START INFORMATION

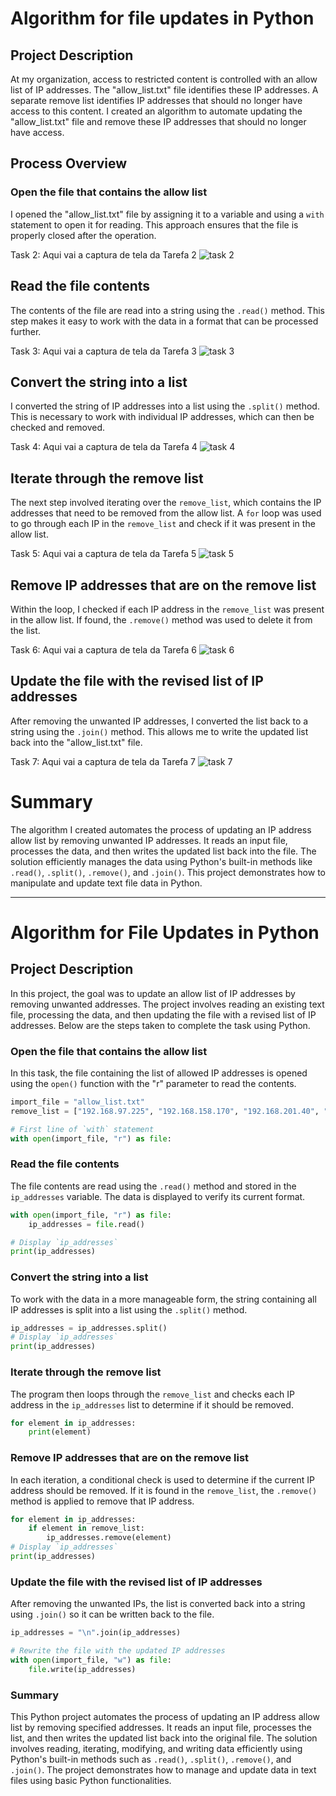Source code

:# Algorithm for file updates in Python

## Project Description

At my organization, access to restricted content is controlled with an allow list of IP addresses. The "allow_list.txt" file identifies these IP addresses. A separate remove list identifies IP addresses that should no longer have access to this content. I created an algorithm to automate updating the "allow_list.txt" file and remove these IP addresses that should no longer have access. 

## Process Overview

### Open the file that contains the allow list
I opened the "allow_list.txt" file by assigning it to a variable and using a `with` statement to open it for reading. This approach ensures that the file is properly closed after the operation.

Task 2: Aqui vai a captura de tela da Tarefa 2
![task 2](https://github.com/user-attachments/assets/690b9472-b5f0-4e59-a77d-40f1287f10dd)

## Read the file contents
The contents of the file are read into a string using the `.read()` method. This step makes it easy to work with the data in a format that can be processed further.

Task 3: Aqui vai a captura de tela da Tarefa 3
![task 3](https://github.com/user-attachments/assets/afb3ab59-d2cd-4808-94de-7012249b1f07)

## Convert the string into a list
I converted the string of IP addresses into a list using the `.split()` method. This is necessary to work with individual IP addresses, which can then be checked and removed.

Task 4: Aqui vai a captura de tela da Tarefa 4
![task 4](https://github.com/user-attachments/assets/98b62257-5d5b-4130-ac83-6a399868574e)

## Iterate through the remove list
The next step involved iterating over the `remove_list`, which contains the IP addresses that need to be removed from the allow list. A `for` loop was used to go through each IP in the `remove_list` and check if it was present in the allow list.

Task 5: Aqui vai a captura de tela da Tarefa 5
![task 5](https://github.com/user-attachments/assets/baa8b11b-0576-426b-bce2-ff8ae2c24652)

## Remove IP addresses that are on the remove list
Within the loop, I checked if each IP address in the `remove_list` was present in the allow list. If found, the `.remove()` method was used to delete it from the list.

Task 6: Aqui vai a captura de tela da Tarefa 6
![task 6](https://github.com/user-attachments/assets/4cbfc528-a820-4485-8d91-0c88a56a7355)

## Update the file with the revised list of IP addresses
After removing the unwanted IP addresses, I converted the list back to a string using the `.join()` method. This allows me to write the updated list back into the "allow_list.txt" file.

Task 7: Aqui vai a captura de tela da Tarefa 7
![task 7](https://github.com/user-attachments/assets/b90812e7-ce65-4c1e-9ba6-e87e3cd947cf)

# Summary

The algorithm I created automates the process of updating an IP address allow list by removing unwanted IP addresses. It reads an input file, processes the data, and then writes the updated list back into the file. The solution efficiently manages the data using Python's built-in methods like `.read()`, `.split()`, `.remove()`, and `.join()`. This project demonstrates how to manipulate and update text file data in Python.





---

# Algorithm for File Updates in Python

## Project Description
In this project, the goal was to update an allow list of IP addresses by removing unwanted addresses. The project involves reading an existing text file, processing the data, and then updating the file with a revised list of IP addresses. Below are the steps taken to complete the task using Python.

### Open the file that contains the allow list
In this task, the file containing the list of allowed IP addresses is opened using the `open()` function with the "r" parameter to read the contents.

```python
import_file = "allow_list.txt"
remove_list = ["192.168.97.225", "192.168.158.170", "192.168.201.40", "192.168.58.57"]

# First line of `with` statement
with open(import_file, "r") as file:
```

### Read the file contents
The file contents are read using the `.read()` method and stored in the `ip_addresses` variable. The data is displayed to verify its current format.

```python
with open(import_file, "r") as file:
    ip_addresses = file.read()

# Display `ip_addresses`
print(ip_addresses)
```

### Convert the string into a list
To work with the data in a more manageable form, the string containing all IP addresses is split into a list using the `.split()` method.

```python
ip_addresses = ip_addresses.split()
# Display `ip_addresses`
print(ip_addresses)
```

### Iterate through the remove list
The program then loops through the `remove_list` and checks each IP address in the `ip_addresses` list to determine if it should be removed.

```python
for element in ip_addresses:
    print(element)
```

### Remove IP addresses that are on the remove list
In each iteration, a conditional check is used to determine if the current IP address should be removed. If it is found in the `remove_list`, the `.remove()` method is applied to remove that IP address.

```python
for element in ip_addresses:
    if element in remove_list:
        ip_addresses.remove(element)
# Display `ip_addresses` 
print(ip_addresses)
```

### Update the file with the revised list of IP addresses
After removing the unwanted IPs, the list is converted back into a string using `.join()` so it can be written back to the file.

```python
ip_addresses = "\n".join(ip_addresses)

# Rewrite the file with the updated IP addresses
with open(import_file, "w") as file:
    file.write(ip_addresses)
```

### Summary
This Python project automates the process of updating an IP address allow list by removing specified addresses. It reads an input file, processes the list, and then writes the updated list back into the original file. The solution involves reading, iterating, modifying, and writing data efficiently using Python's built-in methods such as `.read()`, `.split()`, `.remove()`, and `.join()`. The project demonstrates how to manage and update data in text files using basic Python functionalities.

END INFORMATION

**WHAT YOU SHOULD DO**
The answer must be a single number: the count of lines above that contain the word "reads".

**PROBLEM SOLUTION**
2